Me Patrice Spinosi, qui représente Jacques Lévy, est lucide : « Vous devez juger une question à la fois sensible et somme toute dérisoire. La Légion d’honneur et l’Ordre du mérite ne sont pas des pin’s à message, ils ne servent pas non plus à intimider les jeunes confrères et à humilier les anciens. La robe est un symbole d’égalité et non une vérité : certains avocats sont célèbres et d’autres non, certains sont appelés “Monsieur le Bâtonnier” et pas les autres ».

Il a fait un pourvoi incident car il conteste la compétence du conseil de l’ordre du barreau de Toulouse, qui « ne tient d’aucune disposition légale la faculté d’organiser la vêture des avocats prenant la forme traditionnelle de leur robe et que seul le législateur est compétent en l’espèce ». En outre, « les compétences du conseil de l’ordre ne s’exercent que dans le respect de celles du Conseil national des barreaux, qui unifie par voie de dispositions générales les règles et usages de la profession d’avocat ». Le conseil de l’ordre parisien, par exemple, avait rejeté, le 17 juillet 2015, une délibération visant à l’interdiction du port des décorations. « Le sort des décorations ne peut pas être modulable, c’est pourquoi il convient de nous tourner vers la loi », dit Me Spinosi, qui cite alors le code de la Légion d’honneur. Celui-ci prévoit, en son article R. 69 une obligation de porter la barrette de la Légion d’honneur sur le « costume civil officiel et l’uniforme militaire ». L’avocat propose alors de faire de l’archéologie législative : le décret du 22 messidor an XII, texte fondateur encadrant les modalités du port de la Légion d’honneur, prévoit en son article 4 que « tous les membres de la Légion d’honneur auront toujours leur décoration ». Ce principe est rappelé par les régimes politiques qui se succèdent. Un décret du 14 mars 1891 précise que le frac, la robe ou la soutane sont des « costumes civils officiels », point renforcé par la doctrine en matière de déontologie (H. Ader, S. Bortoluzzi, A. Damien, D. Piau, T. Wickers, Règles de la profession d’avocat, Dalloz). « En définitive, conclut l’avocat, on ne comprendrait pas pourquoi la profession d’avocat serait la seule à ne pouvoir porter les insignes de la Légion d’honneur et de l’Ordre national du mérite.

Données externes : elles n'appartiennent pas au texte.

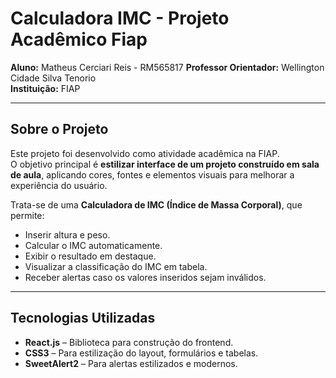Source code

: # Calculadora IMC - Projeto Acadêmico Fiap

**Aluno:** Matheus Cerciari Reis - RM565817
**Professor Orientador:** Wellington Cidade Silva Tenorio  
**Instituição:** FIAP  

---

##  Sobre o Projeto

Este projeto foi desenvolvido como atividade acadêmica na FIAP.  
O objetivo principal é **estilizar interface de um projeto construído em sala de aula**, aplicando cores, fontes e elementos visuais para melhorar a experiência do usuário.

Trata-se de uma **Calculadora de IMC (Índice de Massa Corporal)**, que permite:  

- Inserir altura e peso.  
- Calcular o IMC automaticamente.  
- Exibir o resultado em destaque.  
- Visualizar a classificação do IMC em tabela.  
- Receber alertas caso os valores inseridos sejam inválidos.

---

## Tecnologias Utilizadas

- **React.js** – Biblioteca para construção do frontend.  
- **CSS3** – Para estilização do layout, formulários e tabelas.  
- **SweetAlert2** – Para alertas estilizados e modernos.


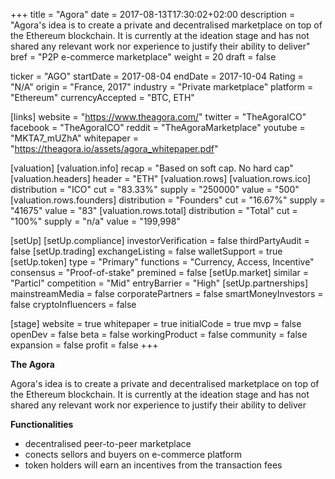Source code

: +++
title = "Agora"
date = 2017-08-13T17:30:02+02:00
description = "Agora's idea is to create a private and decentralised marketplace on top of the Ethereum blockchain. It is currently at the ideation stage and has not shared any relevant work nor experience to justify their ability to deliver"
bref = "P2P e-commerce marketplace"
weight = 20
draft = false

ticker = "AGO"
startDate = 2017-08-04
endDate = 2017-10-04
Rating = "N/A"
origin = "France, 2017"
industry = "Private marketplace"
platform = "Ethereum"
currencyAccepted = "BTC, ETH"

[links]
  website = "https://www.theagora.com/"
  twitter = "TheAgoraICO"
  facebook = "TheAgoraICO"
  reddit = "TheAgoraMarketplace"
  youtube = "MKTA7_mUZhA"
  whitepaper = "https://theagora.io/assets/agora_whitepaper.pdf"

[valuation]
  [valuation.info]
    recap = "Based on soft cap. No hard cap"
  [valuation.headers]
    header = "ETH"
  [valuation.rows]
    [valuation.rows.ico]
      distribution = "ICO"
      cut = "83.33%"
      supply = "250000"
      value = "500"
    [valuation.rows.founders]
      distribution = "Founders"
      cut = "16.67%"
      supply = "41675"
      value = "83"
    [valuation.rows.total]
      distribution = "Total"
      cut = "100%"
      supply = "n/a"
      value = "199,998"

[setUp]
  [setUp.compliance]
    investorVerification = false
    thirdPartyAudit = false
  [setUp.trading]
    exchangeListing = false
    walletSupport = true
  [setUp.token]
    type = "Primary"
    functions = "Currency, Access, Incentive"
    consensus = "Proof-of-stake"
    premined = false
  [setUp.market]
    similar = "Particl"
    competition = "Mid"
    entryBarrier = "High"
  [setUp.partnerships]
    mainstreamMedia = false
    corporatePartners = false
    smartMoneyInvestors = false
    cryptoInfluencers = false

[stage]
  website = true
  whitepaper = true
  initialCode = true
  mvp = false
  openDev = false
  beta = false
  workingProduct = false
  community = false
  expansion = false
  profit = false
+++

**The Agora**

Agora's idea is to create a private and decentralised marketplace on top of the Ethereum blockchain. It is currently at the ideation stage and has not shared any relevant work nor experience to justify their ability to deliver

**Functionalities**

* decentralised peer-to-peer marketplace
* conects sellors and buyers on e-commerce platform
* token holders will earn an incentives from the transaction fees
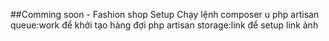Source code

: ##Comming soon - Fashion shop
Setup 
Chạy lệnh 
composer u
php artisan queue:work để khởi tạo hàng đợi
php artisan storage:link để setup link ảnh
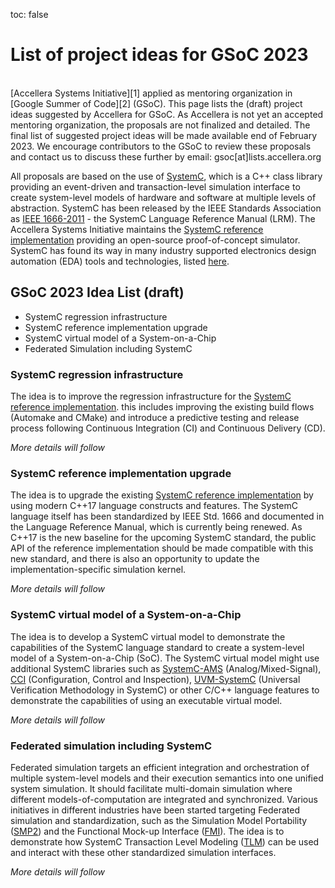 toc: false
# List of project ideas for GSoC 2023
<br>
[Accellera Systems Initiative][1] applied as mentoring organization in [Google Summer of Code][2] (GSoC). This page lists the (draft) project ideas suggested by Accellera for GSoC. As Accellera is not yet an accepted mentoring organization, the proposals are not finalized and detailed. The final list of suggested project ideas will be made available end of February 2023.  We encourage contributors to the GSoC to review these proposals and contact us to discuss these further by email: gsoc[at]lists.accellera.org 

All proposals are based on the use of [SystemC][3], which is a C++ class library providing an event-driven and transaction-level simulation interface to create system-level models of hardware and software at multiple levels of abstraction. SystemC has been released by the IEEE Standards Association as [IEEE 1666-2011][4] - the SystemC Language Reference Manual (LRM). The Accellera Systems Initiative maintains the [SystemC reference implementation][5] providing an open-source proof-of-concept simulator. SystemC has found its way in many industry supported electronics design automation (EDA) tools and technologies, listed [here][12].

## GSoC 2023 Idea List (draft)

 * SystemC regression infrastructure
 * SystemC reference implementation upgrade
 * SystemC virtual model of a System-on-a-Chip
 * Federated Simulation including SystemC

### SystemC regression infrastructure

The idea is to improve the regression infrastructure for the [SystemC reference implementation][5]. this includes improving the existing build flows (Automake and CMake) and introduce a predictive testing and release process following Continuous Integration (CI) and Continuous Delivery (CD). 

*More details will follow*

### SystemC reference implementation upgrade

The idea is to upgrade the existing [SystemC reference implementation][5] by using modern C++17 language constructs and features. The SystemC language itself has been standardized by IEEE Std. 1666 and documented in the Language Reference Manual, which is currently being renewed. As C++17 is the new baseline for the upcoming SystemC standard, the public API of the reference implementation should be made compatible with this new standard, and there is also an opportunity to update the implementation-specific simulation kernel.

*More details will follow*

### SystemC virtual model of a System-on-a-Chip

The idea is to develop a SystemC virtual model to demonstrate the capabilities of the SystemC language standard to create a system-level model of a System-on-a-Chip (SoC). The SystemC virtual model might use additional SystemC libraries such as [SystemC-AMS][6] (Analog/Mixed-Signal), [CCI][7] (Configuration, Control and Inspection), [UVM-SystemC][8] (Universal Verification Methodology in SystemC) or other C/C++ language features to demonstrate the capabilities of using an executable virtual model. 

*More details will follow*

### Federated simulation including SystemC 

Federated simulation targets an efficient integration and orchestration of multiple system-level models and their execution semantics into one unified system simulation. It should facilitate multi-domain simulation where different models-of-computation are integrated and synchronized. Various initiatives in different industries have been started targeting Federated simulation and standardization, such as the Simulation Model Portability ([SMP2][9]) and the Functional Mock-up Interface ([FMI][10]). The idea is to demonstrate how SystemC Transaction Level Modeling ([TLM][11]) can be used and interact with these other standardized simulation interfaces.

*More details will follow*

[1]: https://www.accellera.org/
[2]: https://summerofcode.withgoogle.com/
[3]: https://systemc.org/overview/systemc/
[4]: https://standards.ieee.org/ieee/1666/4814/
[5]: https://github.com/accellera-official/systemc
[6]: https://systemc.org/overview/systemc-ams/
[7]: https://systemc.org/overview/systemc-cci/
[8]: https://systemc.org/overview/systemc-verification/
[9]: https://ecss.nl/standard/ecss-e-st-40-07c-simulation-modelling-platform-2-march-2020/
[10]: https://fmi-standard.org/
[11]: https://systemc.org/overview/systemc-tlm/
[12]: https://systemc.org/resources/tools/

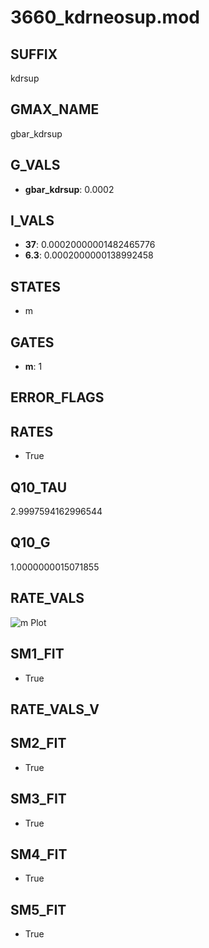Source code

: # 3660_kdrneosup.mod

## SUFFIX

kdrsup

## GMAX_NAME

gbar_kdrsup

## G_VALS

- **gbar_kdrsup**: 0.0002

## I_VALS

- **37**: 0.00020000001482465776
- **6.3**: 0.0002000000138992458

## STATES

- m

## GATES

- **m**: 1

## ERROR_FLAGS


## RATES

- True

## Q10_TAU

2.9997594162996544

## Q10_G

1.0000000015071855

## RATE_VALS

![m Plot](/Users/pbozelos/Dropbox/icg-Chai-Panos/supermodels/output_markdown_files/K/3660_kdrneosup.mod/images/m.png)

## SM1_FIT

- True

## RATE_VALS_V

## SM2_FIT

- True

## SM3_FIT

- True

## SM4_FIT

- True

## SM5_FIT

- True

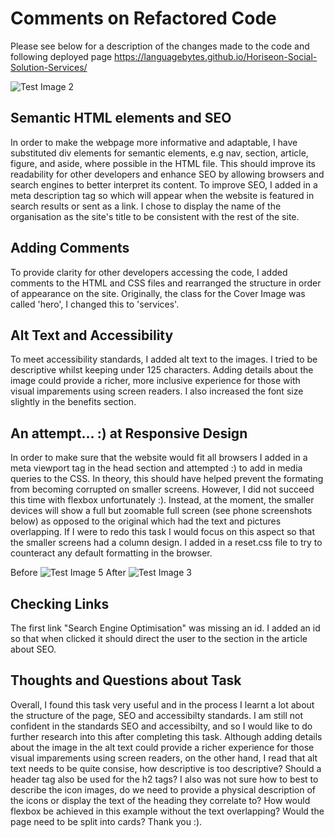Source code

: # Comments on Refactored Code

Please see below for a description of the changes made to the code and  following deployed page https://languagebytes.github.io/Horiseon-Social-Solution-Services/ 

![Test Image 2](screenshots/test-2.png])

## Semantic HTML elements and SEO

 In order to make the webpage more informative and adaptable, I have substituted div elements for semantic elements, e.g nav, section, article, figure, and aside, where possible in the HTML file. This should improve its readability for other developers and enhance SEO by allowing browsers and search engines to better interpret its content. To improve SEO, I added in a meta description tag so which will appear when the website is featured in search results or sent as a link. I chose to display the name of the organisation as the site's title to be consistent with the rest of the site.

## Adding Comments  

To provide clarity for other developers accessing the code, I added comments to the HTML and CSS files and rearranged the structure in order of appearance on the site. Originally, the class for the Cover Image was called 'hero', I changed this to 'services'.

## Alt Text and Accessibility

 To meet accessibility standards, I added alt text to the images. I tried to be descriptive whilst keeping under 125 characters. Adding details about the image could provide a richer, more inclusive experience for those with visual imparements using screen readers. I also increased the font size slightly in the benefits section.

## An attempt... :) at Responsive Design

In order to make sure that the website would fit all browsers I added in a meta viewport tag in the head section and attempted :) to add in media queries to the CSS. In theory, this should have helped prevent the formating from becoming corrupted on smaller screens. However, I did not succeed this time with flexbox unfortunately :). Instead, at the moment, the smaller devices will show a full but zoomable full screen (see phone screenshots below) as opposed to the original which had the text and pictures overlapping. If I were to redo this task I would focus on this aspect so that the smaller screens had a column design. I added in a reset.css file to try to counteract any default formatting in the browser.

Before ![Test Image 5](screenshots/test-5.png)
After ![Test Image 3](screenshots/test-3.png)

## Checking Links 

The first link "Search Engine Optimisation" was missing an id. I added an id so that when clicked it should direct the user to the section in the article about SEO. 

## Thoughts and Questions about Task

Overall, I found this task very useful and in the process I learnt a lot about the structure of the page, SEO and accessibilty standards. I am still not confident in the standards SEO and accessibilty, and so I would like to do further research into this after completing this task. Although adding details about the image in the alt text could provide a richer experience for those visual imparements using screen readers, on the other hand, I read that alt text needs to be quite consise, how descriptive is too descriptive? Should a header tag also be used for the h2 tags? I also was not sure how to best to describe the icon images, do we need to provide a physical description of the icons or display the text of the heading they correlate to? How would flexbox be achieved in this example without the text overlapping? Would the page need to be split into cards? Thank you :). 

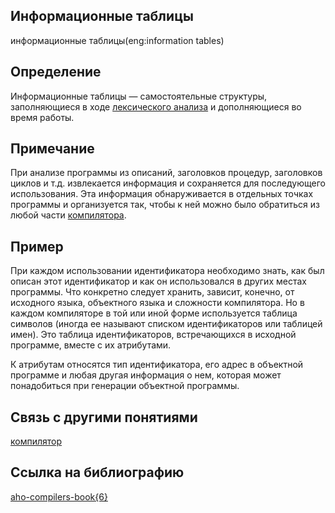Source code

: ## Информационные таблицы
информационные таблицы(eng:information tables) 

## Определение
Информационные таблицы — самостоятельные структуры, заполняющиеся в ходе [лексического анализа](lexical%20analyzer.md) и дополняющиеся во время работы.

## Примечание

При анализе программы из описаний, заголовков процедур, заголовков циклов и т.д. извлекается информация и сохраняется для последующего использования. Эта информация обнаруживается в отдельных точках программы и организуется так, чтобы к ней можно было обратиться из любой части [компилятора](compiler.md). 

## Пример

При каждом использовании идентификатора необходимо знать, как был описан этот идентификатор и как он использовался в других местах программы. Что конкретно следует хранить, зависит, конечно, от исходного языка, объектного языка и сложности компилятора. Но в каждом компиляторе в той или иной форме используется таблица символов (иногда ее называют списком идентификаторов или таблицей имен). Это таблица идентификаторов, встречающихся в исходной программе, вместе с их атрибутами.

К атрибутам относятся тип идентификатора, его адрес в объектной программе и любая другая информация о нем, которая может понадобиться при генерации объектной программы.

## Связь с другими понятиями
[компилятор](htcompiler.md)
## Cсылка на библиографию
[aho-compilers-book{6}](../bibliography/aho-compilers-book%7B6%7D.md)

Établie par les textes, confortée par l’histoire et ancrée dans les usages, cette règle – partagée, notamment, par le corps judiciaire – participe indubitablement au rayonnement de la profession. »

L’avocat général, brièvement, conclut au rejet du pourvoi, ne voyant dans le port des décorations aucune atteinte au principe d’égalité. La décision sera rendue le 24 octobre.